→ To do
Which lines in the listing below contain "compileSdkVersion"? Copy each of them.

→ Supplied entries
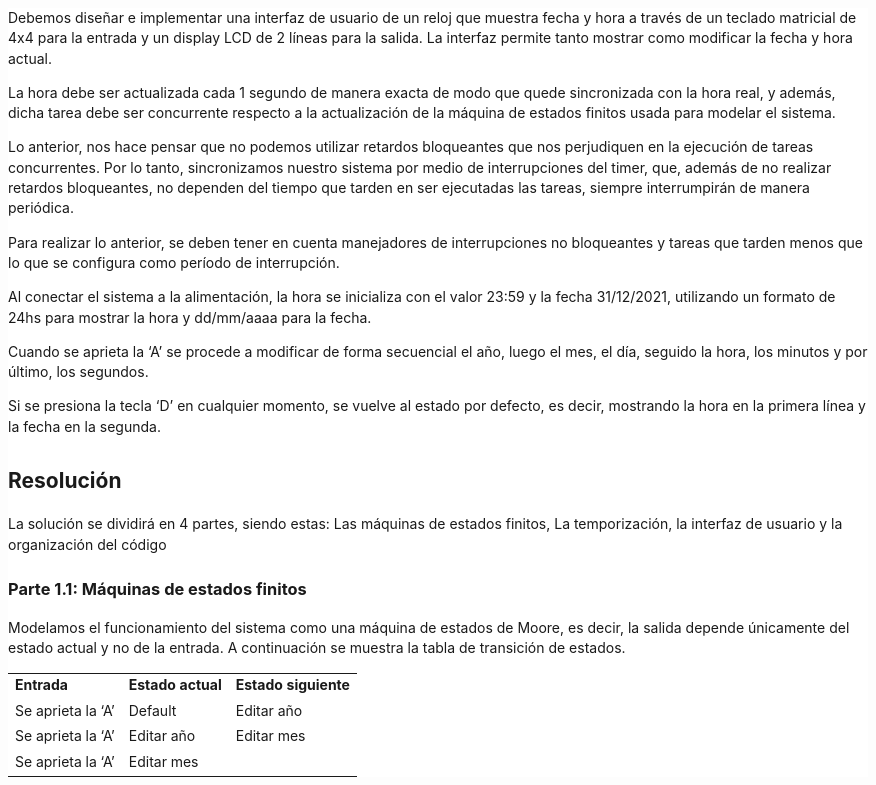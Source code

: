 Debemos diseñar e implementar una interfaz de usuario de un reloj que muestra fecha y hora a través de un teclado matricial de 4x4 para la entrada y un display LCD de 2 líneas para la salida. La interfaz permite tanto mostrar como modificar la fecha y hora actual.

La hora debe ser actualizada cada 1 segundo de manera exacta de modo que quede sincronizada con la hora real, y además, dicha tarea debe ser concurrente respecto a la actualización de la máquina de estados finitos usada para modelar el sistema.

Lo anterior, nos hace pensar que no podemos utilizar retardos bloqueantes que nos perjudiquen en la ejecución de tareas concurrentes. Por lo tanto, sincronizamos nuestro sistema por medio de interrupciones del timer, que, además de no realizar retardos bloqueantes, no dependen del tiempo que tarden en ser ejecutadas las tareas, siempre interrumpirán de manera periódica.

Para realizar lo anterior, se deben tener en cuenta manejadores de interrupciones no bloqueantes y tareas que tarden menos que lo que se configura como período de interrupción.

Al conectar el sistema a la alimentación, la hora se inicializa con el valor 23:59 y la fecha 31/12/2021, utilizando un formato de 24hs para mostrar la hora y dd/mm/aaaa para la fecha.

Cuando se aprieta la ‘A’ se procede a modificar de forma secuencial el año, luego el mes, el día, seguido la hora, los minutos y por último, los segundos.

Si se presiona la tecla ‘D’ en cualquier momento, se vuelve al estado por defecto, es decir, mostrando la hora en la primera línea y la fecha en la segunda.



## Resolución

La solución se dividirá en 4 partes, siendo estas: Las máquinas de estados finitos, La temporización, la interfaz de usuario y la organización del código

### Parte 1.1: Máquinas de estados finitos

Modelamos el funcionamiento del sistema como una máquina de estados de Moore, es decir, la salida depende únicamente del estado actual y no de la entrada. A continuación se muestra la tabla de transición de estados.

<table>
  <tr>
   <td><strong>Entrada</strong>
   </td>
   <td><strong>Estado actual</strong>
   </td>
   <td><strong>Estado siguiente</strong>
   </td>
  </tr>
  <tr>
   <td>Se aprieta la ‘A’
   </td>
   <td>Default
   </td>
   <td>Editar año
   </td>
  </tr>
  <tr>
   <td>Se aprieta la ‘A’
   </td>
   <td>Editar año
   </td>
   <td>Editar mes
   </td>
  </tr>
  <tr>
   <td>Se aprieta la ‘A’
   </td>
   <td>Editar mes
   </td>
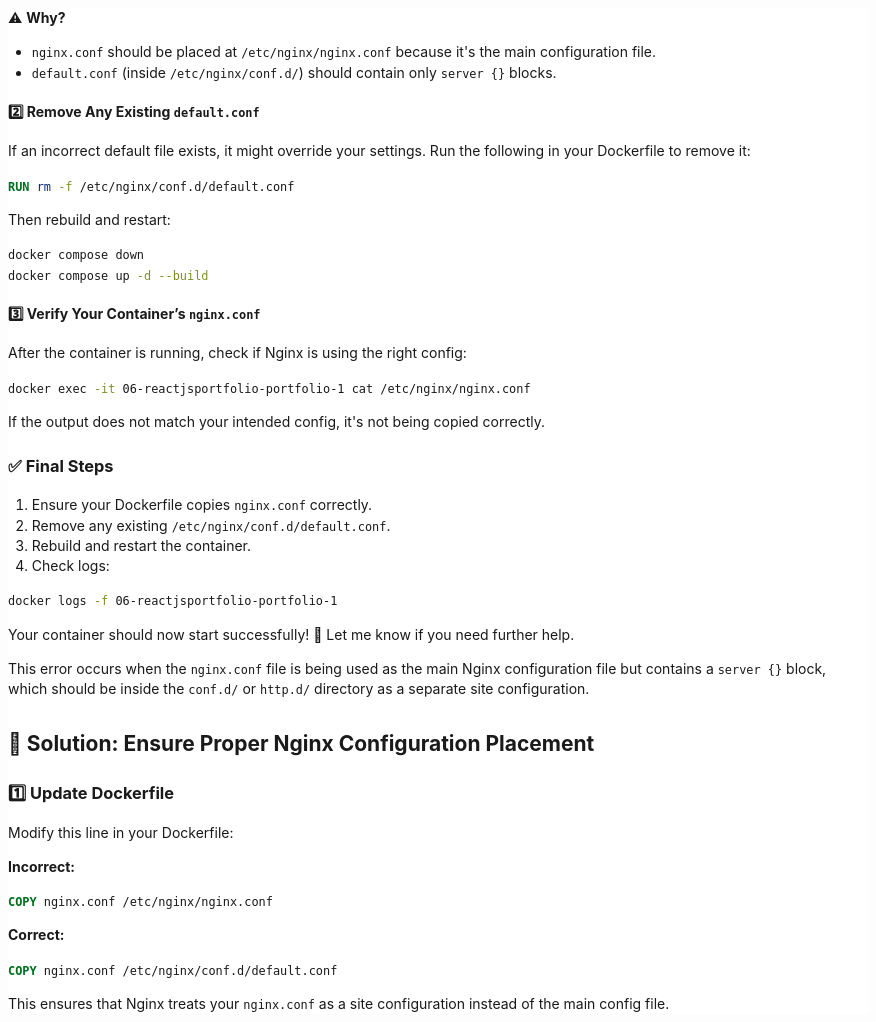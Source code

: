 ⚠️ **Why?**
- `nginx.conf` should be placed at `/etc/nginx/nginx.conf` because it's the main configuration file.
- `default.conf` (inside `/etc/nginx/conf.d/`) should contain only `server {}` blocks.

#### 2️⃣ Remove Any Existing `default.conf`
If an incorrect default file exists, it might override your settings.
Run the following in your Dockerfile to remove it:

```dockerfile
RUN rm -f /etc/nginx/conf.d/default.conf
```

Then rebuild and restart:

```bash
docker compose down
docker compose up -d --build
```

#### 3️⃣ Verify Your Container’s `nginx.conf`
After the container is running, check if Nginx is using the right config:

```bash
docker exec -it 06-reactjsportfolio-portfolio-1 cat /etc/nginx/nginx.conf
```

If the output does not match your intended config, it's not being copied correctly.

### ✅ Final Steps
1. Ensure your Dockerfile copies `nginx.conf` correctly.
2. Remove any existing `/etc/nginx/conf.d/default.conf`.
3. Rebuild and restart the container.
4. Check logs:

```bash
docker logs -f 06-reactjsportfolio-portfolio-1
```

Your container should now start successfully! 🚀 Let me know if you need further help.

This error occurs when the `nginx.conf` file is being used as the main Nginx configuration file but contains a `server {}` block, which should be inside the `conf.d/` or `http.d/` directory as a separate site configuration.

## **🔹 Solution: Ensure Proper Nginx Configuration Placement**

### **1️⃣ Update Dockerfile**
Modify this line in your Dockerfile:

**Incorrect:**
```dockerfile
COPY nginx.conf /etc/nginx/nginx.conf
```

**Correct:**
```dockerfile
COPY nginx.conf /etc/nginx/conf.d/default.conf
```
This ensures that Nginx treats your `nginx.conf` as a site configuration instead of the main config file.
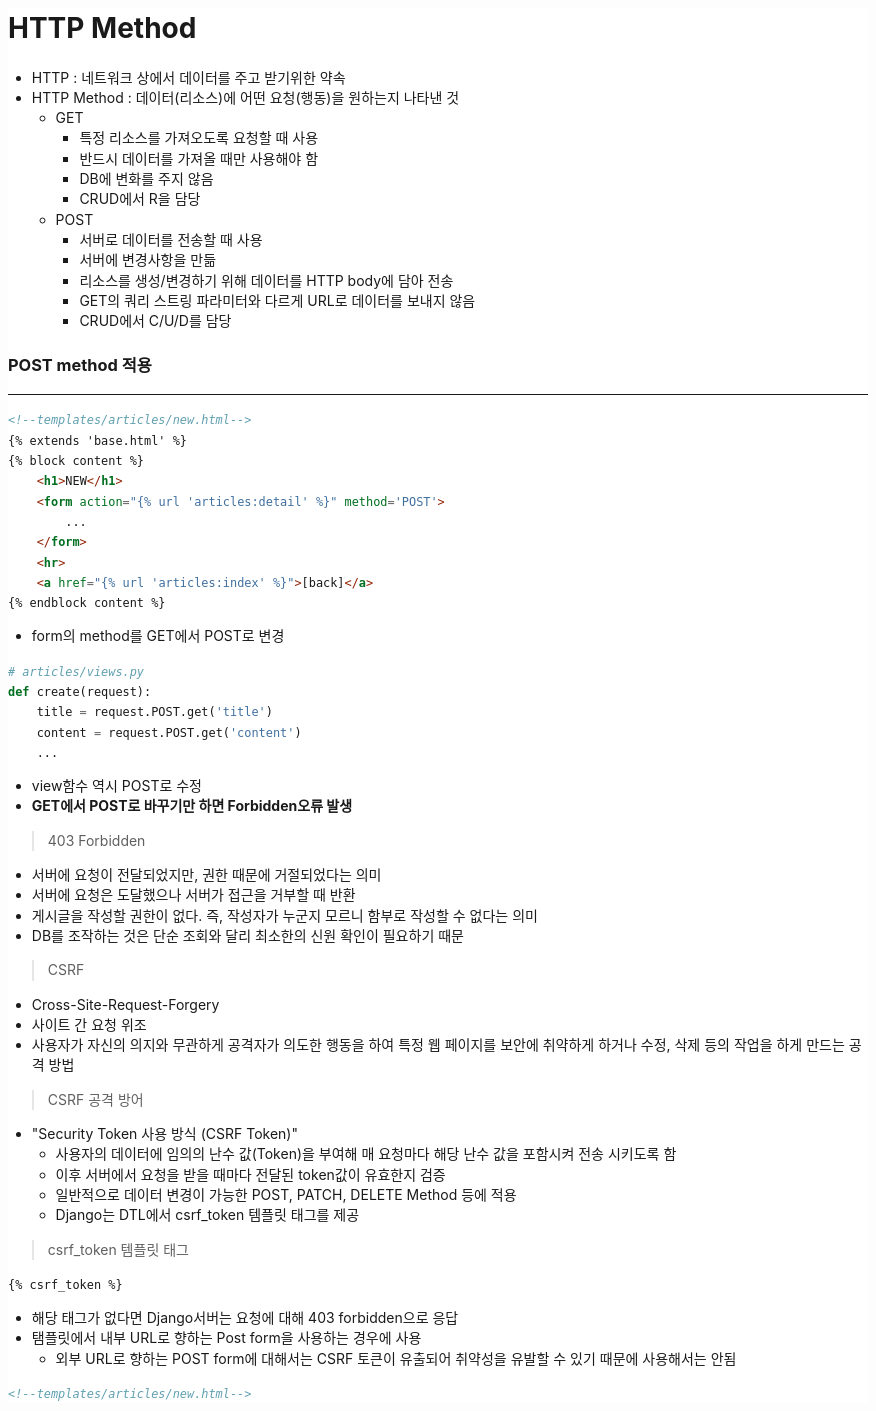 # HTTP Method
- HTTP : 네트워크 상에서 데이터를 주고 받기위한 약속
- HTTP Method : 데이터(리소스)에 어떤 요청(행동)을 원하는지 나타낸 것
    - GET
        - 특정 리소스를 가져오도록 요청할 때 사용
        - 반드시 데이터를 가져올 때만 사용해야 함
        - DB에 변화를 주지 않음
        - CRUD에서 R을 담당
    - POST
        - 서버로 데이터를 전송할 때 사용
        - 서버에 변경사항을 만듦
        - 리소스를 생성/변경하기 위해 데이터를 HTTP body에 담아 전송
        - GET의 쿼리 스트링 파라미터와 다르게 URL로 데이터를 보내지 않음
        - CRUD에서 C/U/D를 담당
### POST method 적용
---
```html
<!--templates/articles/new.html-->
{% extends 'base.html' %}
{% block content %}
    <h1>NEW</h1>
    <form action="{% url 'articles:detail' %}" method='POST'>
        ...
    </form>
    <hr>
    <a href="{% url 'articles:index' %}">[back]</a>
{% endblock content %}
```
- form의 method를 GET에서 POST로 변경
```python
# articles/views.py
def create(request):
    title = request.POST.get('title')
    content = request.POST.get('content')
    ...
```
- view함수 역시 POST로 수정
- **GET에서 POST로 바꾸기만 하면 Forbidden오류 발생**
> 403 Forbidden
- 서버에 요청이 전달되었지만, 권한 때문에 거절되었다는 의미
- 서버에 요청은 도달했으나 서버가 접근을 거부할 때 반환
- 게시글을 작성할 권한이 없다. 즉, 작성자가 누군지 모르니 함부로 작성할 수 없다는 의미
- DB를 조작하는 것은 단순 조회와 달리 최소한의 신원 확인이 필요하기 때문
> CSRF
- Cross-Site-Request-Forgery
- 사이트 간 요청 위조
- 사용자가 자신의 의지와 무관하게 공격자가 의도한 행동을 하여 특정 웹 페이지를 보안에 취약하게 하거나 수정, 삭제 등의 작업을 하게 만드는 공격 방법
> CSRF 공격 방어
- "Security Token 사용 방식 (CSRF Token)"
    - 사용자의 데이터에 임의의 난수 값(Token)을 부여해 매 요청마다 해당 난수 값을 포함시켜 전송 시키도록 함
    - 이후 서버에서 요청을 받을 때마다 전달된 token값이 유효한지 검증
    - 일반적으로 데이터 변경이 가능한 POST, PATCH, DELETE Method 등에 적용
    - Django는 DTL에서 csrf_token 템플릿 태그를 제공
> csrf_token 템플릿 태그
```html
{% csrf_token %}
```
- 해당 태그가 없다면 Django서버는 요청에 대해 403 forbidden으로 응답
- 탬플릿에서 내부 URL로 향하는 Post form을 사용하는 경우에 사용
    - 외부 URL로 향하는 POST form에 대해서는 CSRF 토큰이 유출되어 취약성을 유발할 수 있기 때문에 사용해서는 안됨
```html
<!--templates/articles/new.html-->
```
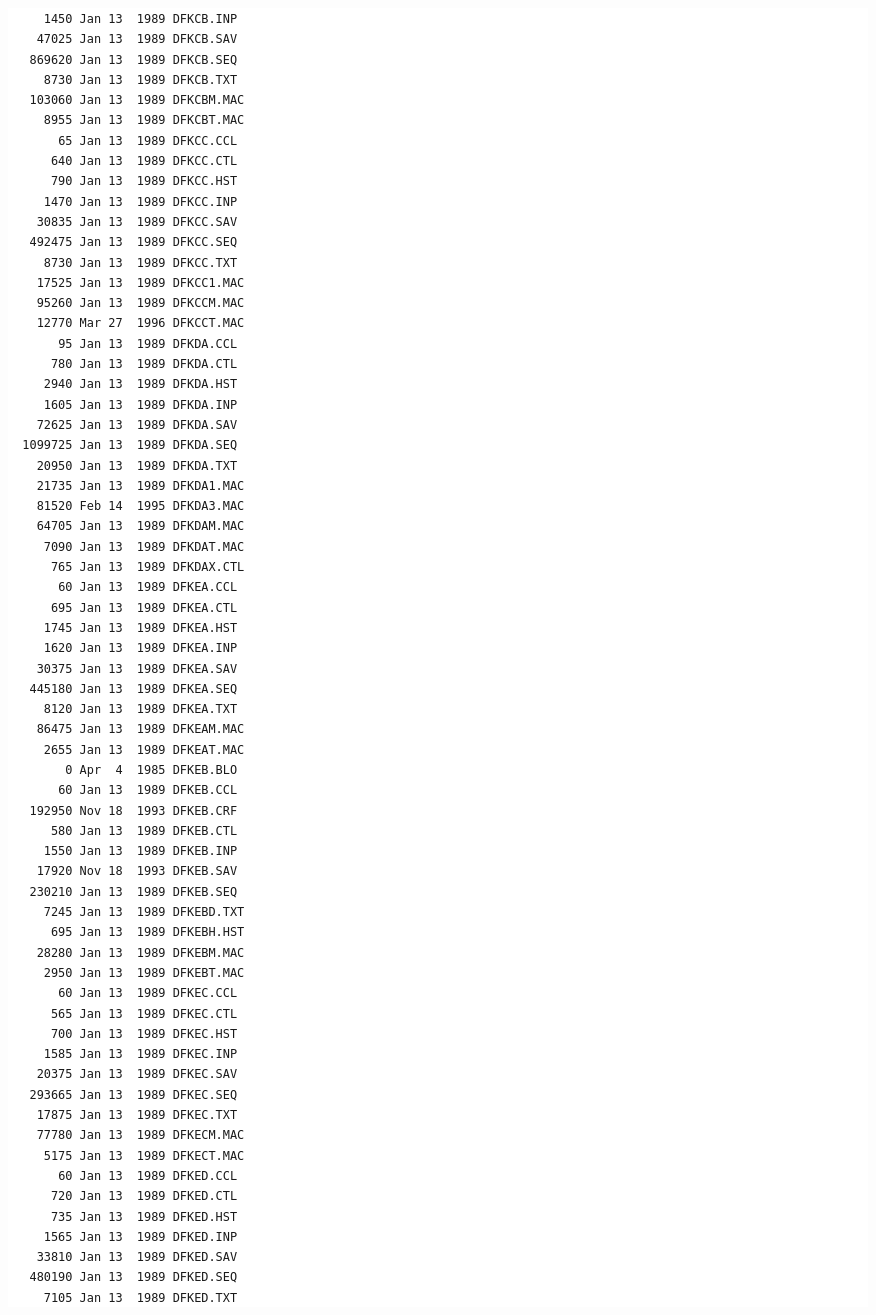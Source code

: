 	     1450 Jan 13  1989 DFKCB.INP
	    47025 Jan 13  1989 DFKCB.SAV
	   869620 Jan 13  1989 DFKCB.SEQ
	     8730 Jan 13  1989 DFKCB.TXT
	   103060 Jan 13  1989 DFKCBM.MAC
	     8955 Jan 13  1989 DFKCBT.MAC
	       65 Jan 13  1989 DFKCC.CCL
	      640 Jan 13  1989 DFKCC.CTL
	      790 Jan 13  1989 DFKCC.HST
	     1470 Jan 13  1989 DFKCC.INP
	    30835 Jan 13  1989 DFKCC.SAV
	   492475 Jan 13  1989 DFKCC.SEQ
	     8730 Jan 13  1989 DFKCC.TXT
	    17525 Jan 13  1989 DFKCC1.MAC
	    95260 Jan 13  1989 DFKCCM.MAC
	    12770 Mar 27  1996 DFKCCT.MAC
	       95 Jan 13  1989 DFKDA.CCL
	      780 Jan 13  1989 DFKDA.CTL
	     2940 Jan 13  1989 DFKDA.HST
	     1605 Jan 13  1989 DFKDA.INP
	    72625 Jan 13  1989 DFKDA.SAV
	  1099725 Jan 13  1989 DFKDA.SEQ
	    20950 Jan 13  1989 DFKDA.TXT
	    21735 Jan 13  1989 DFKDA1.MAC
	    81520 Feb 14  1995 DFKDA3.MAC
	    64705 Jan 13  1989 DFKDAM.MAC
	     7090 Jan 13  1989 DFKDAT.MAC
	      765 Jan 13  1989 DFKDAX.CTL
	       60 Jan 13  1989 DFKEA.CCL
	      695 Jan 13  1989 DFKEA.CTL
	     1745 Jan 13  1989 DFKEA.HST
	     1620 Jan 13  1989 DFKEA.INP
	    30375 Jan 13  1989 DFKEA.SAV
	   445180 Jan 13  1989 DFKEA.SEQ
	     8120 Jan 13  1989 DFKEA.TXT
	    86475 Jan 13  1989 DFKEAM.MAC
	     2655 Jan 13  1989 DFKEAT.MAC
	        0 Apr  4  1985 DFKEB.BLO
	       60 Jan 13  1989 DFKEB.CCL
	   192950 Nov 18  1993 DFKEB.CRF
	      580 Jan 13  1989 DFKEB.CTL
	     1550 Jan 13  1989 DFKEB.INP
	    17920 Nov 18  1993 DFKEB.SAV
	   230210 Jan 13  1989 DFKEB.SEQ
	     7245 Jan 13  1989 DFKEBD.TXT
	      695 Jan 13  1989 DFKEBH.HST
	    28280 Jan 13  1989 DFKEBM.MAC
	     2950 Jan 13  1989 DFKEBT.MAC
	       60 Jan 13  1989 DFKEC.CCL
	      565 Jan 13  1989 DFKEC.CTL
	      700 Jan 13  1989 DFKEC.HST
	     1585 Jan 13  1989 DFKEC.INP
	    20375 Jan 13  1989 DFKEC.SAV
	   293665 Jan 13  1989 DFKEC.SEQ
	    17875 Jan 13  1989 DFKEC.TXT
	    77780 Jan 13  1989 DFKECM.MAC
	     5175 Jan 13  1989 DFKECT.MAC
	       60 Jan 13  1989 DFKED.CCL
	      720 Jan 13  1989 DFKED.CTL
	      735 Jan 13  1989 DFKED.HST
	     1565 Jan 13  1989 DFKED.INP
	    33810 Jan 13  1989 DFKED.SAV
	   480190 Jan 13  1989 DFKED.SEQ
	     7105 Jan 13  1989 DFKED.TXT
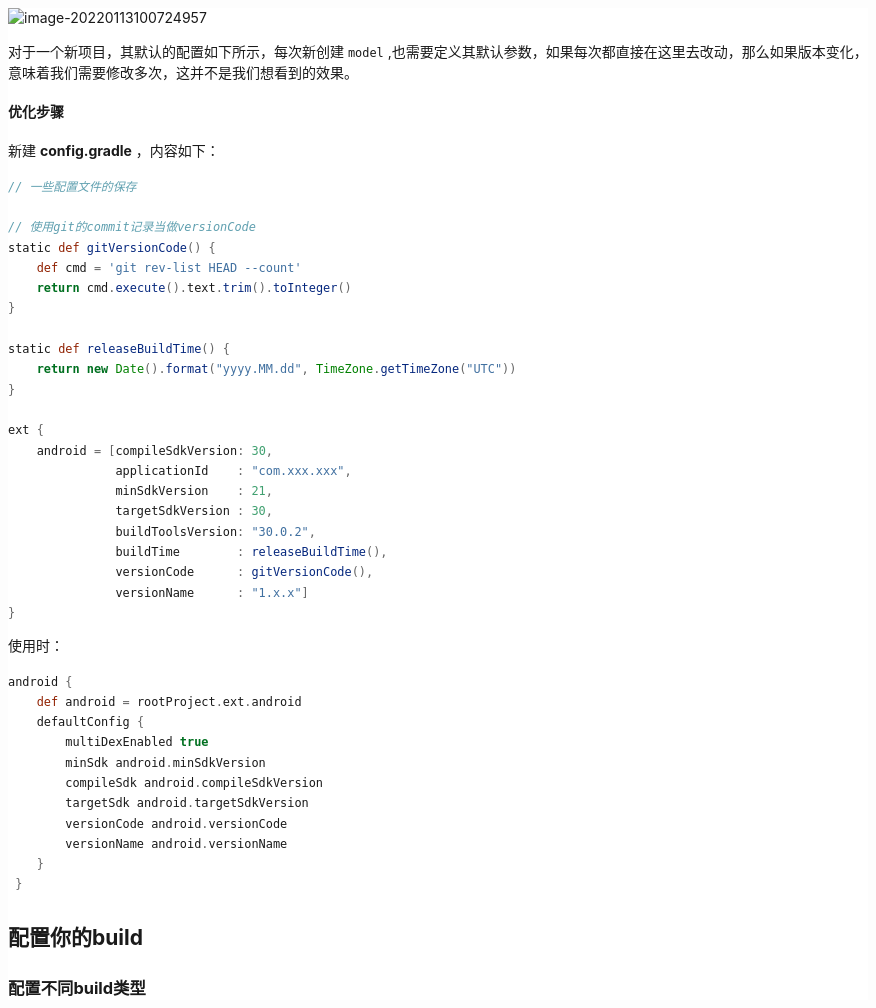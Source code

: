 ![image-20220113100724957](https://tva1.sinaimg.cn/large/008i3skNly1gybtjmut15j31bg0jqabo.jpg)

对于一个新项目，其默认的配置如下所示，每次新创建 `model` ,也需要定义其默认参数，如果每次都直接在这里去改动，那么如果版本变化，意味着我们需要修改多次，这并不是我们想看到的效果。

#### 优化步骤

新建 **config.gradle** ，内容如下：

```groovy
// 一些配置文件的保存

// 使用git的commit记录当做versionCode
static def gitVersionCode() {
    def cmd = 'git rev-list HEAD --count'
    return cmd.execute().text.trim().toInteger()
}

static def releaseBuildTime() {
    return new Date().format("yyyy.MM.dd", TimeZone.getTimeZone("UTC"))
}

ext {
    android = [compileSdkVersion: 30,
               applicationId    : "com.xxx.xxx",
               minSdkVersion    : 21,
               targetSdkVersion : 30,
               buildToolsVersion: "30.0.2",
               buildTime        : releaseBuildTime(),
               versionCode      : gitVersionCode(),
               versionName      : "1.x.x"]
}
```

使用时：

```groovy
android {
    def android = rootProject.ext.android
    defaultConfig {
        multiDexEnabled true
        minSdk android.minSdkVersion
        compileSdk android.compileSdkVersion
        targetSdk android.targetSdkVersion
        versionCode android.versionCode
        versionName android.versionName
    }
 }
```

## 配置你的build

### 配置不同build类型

→ Exercise response
    android = [compileSdkVersion: 30,
        compileSdk android.compileSdkVersion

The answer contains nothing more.